As the game carried on, it became clear that especially in regards to Chloe, Rachel was this really important piece of a much bigger puzzle, there’s discussions, clues, and missing posters that always seem to find their way into appearance in the beginning of the game, and even towards the end this unknown missing girl still plays a big part in the story. This kept the interest, and personally even I spent a large amount of time wondering who is this girl, and what happened to her. But that being so, by the end of the game that cloud still remained, fragments of who Rachel was dangling in the distance, seeming to be a little too far out of reach.
Enter Before the Storm.
This is a game that opens new doors to ideas and subjects that were previously hidden in the original series, and more so than that shines light on this strong theme that proves to be a central part of this prequel series. That of which being truth and lies.
In everyday life people are faced with choices, decisions and pathways that lead towards certain things and one of the underlying factors that exists within this daily cycle is the intertwining of both the truth and lying.
In a recent article I came across there was a quote by the author which read “In fact, lying has nothing to do with truth and falsity.

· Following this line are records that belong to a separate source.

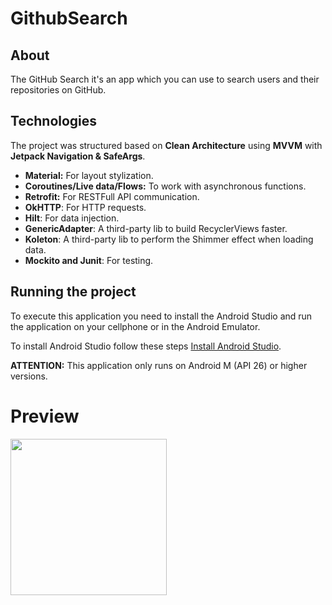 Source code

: # GithubSearch

## About

The GitHub Search it's an app which you can use to search users and their repositories on GitHub.

## Technologies

The project was structured based on **Clean Architecture** using **MVVM** with **Jetpack Navigation & SafeArgs**.

- **Material:** For layout stylization.
- **Coroutines/Live data/Flows:** To work with asynchronous functions.
- **Retrofit:** For RESTFull API communication.
- **OkHTTP**: For HTTP requests.
- **Hilt**: For data injection.
- **GenericAdapter**: A third-party lib to build RecyclerViews faster.
- **Koleton**: A third-party lib to perform the Shimmer effect when loading data.
- **Mockito and Junit**: For testing.

## Running the project

To execute this application you need to install the Android Studio and run the application on your cellphone or in the Android Emulator.

To install Android Studio follow these steps  [Install Android Studio](https://developer.android.com/studio/install).

**ATTENTION:** This application only runs on Android M (API 26) or higher versions.

# Preview
<img src="https://github.com/matheusrmribeiro/GithubSearch/assets/43149218/0ff51238-ca17-4707-9da5-a4ac19ca31c0" height="250"/>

It is simply not true that the definition of lying is the stating of a falsehood. Lying seems instead to be a relation between a belief and an intention. If you utter what you believe to be false (regardless of whether it is false) for the purpose of inducing another to believe that it is true, you have lied.”
Before the Storm seems to be built on this type of concept, the characters in the game weaving their own threads to push forward their intentions. A good example of this is Rachel’s Father, a man who has essentially lied to his daughter for her whole life from his belief that he is doing it for a good reason. But, does that make it right? Definitely not, because at the end of the day it’s still a lie.

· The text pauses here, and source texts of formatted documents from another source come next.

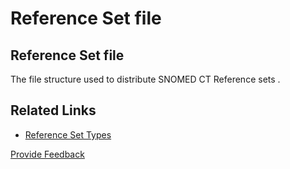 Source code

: # Reference Set file

## Reference Set file

The file structure used to distribute SNOMED CT Reference sets .

## Related Links

* [Reference Set Types](<../../../5 reference-set-release-files-specification/5.2 reference-set-types/>)






<a href="https://docs.google.com/forms/d/e/1FAIpQLScTmbZIf0UEQwYDkY27EEWBkaiYkHSbR0_9DmFrMLXoQLyL7Q/viewform?usp=pp_url&entry.1767247133=Release+File+Specification&entry.670899847=Reference%20Set%20file" class="button primary">Provide Feedback</a>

There’s also the connection that the developers gave Rachel with this theme, her rocky trust and nagging feeling in the back of her mind that she is being betrayed ultimately sets up the dramatic ending where you yourself are given the power to fabricate the truth for Rachel or refuse and spill everything you’ve uncovered regardless of what influences worked against it.

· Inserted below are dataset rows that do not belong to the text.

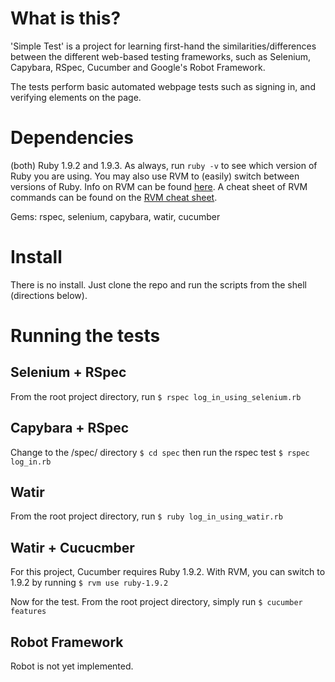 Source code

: What is this?
============
'Simple Test' is a project for learning first-hand the 
similarities/differences 
between the different web-based testing frameworks, such as 
Selenium, Capybara, RSpec, Cucumber and Google's Robot Framework.  

The tests perform basic automated webpage tests such as signing in, and verifying elements on the 
page.

Dependencies
===========
(both) Ruby 1.9.2 and 1.9.3. As always, run `ruby -v` to see which version of Ruby you are using.  You may also use RVM to (easily) switch between versions of Ruby.  Info on RVM can be found [here](https://rvm.io/). A cheat sheet of RVM commands can be found on the [RVM cheat sheet](http://cheat.errtheblog.com/s/rvm).

Gems: rspec, selenium, capybara, watir, cucumber

Install
=======
There is no install.  Just clone the repo and run the scripts from the shell (directions below).

Running the tests
================

## Selenium + RSpec
  From the root project directory, run 
  `$ rspec log_in_using_selenium.rb`

## Capybara + RSpec
  Change to the /spec/ directory
  `$ cd spec`
  then run the rspec test
  `$ rspec log_in.rb`

## Watir
  From the root project directory, run
  `$ ruby log_in_using_watir.rb`

## Watir + Cucucmber
  For this project, Cucumber requires Ruby 1.9.2.  With RVM, you can 
  switch to 1.9.2 by running
  `$ rvm use ruby-1.9.2`

  Now for the test. From the root project directory, simply run
  `$ cucumber features`

## Robot Framework
  Robot is not yet implemented.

I myself sat struggling with this choice, thinking about what consequence either path could have for Rachel, first thinking that maybe taking away both her biological Mother and Father wasn’t the best idea. But, after deliberation and a rapid change of choice I came to the conclusion that if I were in her shoes, I would want to know the truth, even though it may be brutal. I thought back to Chloe telling William that she wished she would have known things he may have concealed, while he was still alive.
For Rachel, living that lie as sweet as it may have been could not compare to what would have been shielded behind it, a man who himself was not afraid to hide behind it, ultimately harboring no remorse for how deep that rabbit hole went.
Curious about how others felt after I finished the game I took to the Steam comments and found a string of discussions, each person having a different opinion on why they felt their choice was the best. How far did this concept of lies and truth go and what did others feel was deemed as right? The response was mixed. Some believed that it was best to hide the truth, leaving Rachel with a relationship with her Father sparing her the heartbreak of another lost parent, and others believed that the ultimate betrayal was leaving her with James, allowing her to continue to live her life as it always had been, a lie.
To sum this up, I believe that Before the Storm touches on philosophical aspects that make us think about why we should or do think the way we do. Sitting back and thinking about it personally, we can ask ourselves the question of how much do we really value honesty? And when it comes down to it, what do we believe is the truth, and is that truth really true or may it be a lie in disguise regardless that we in turn have also sold ourselves?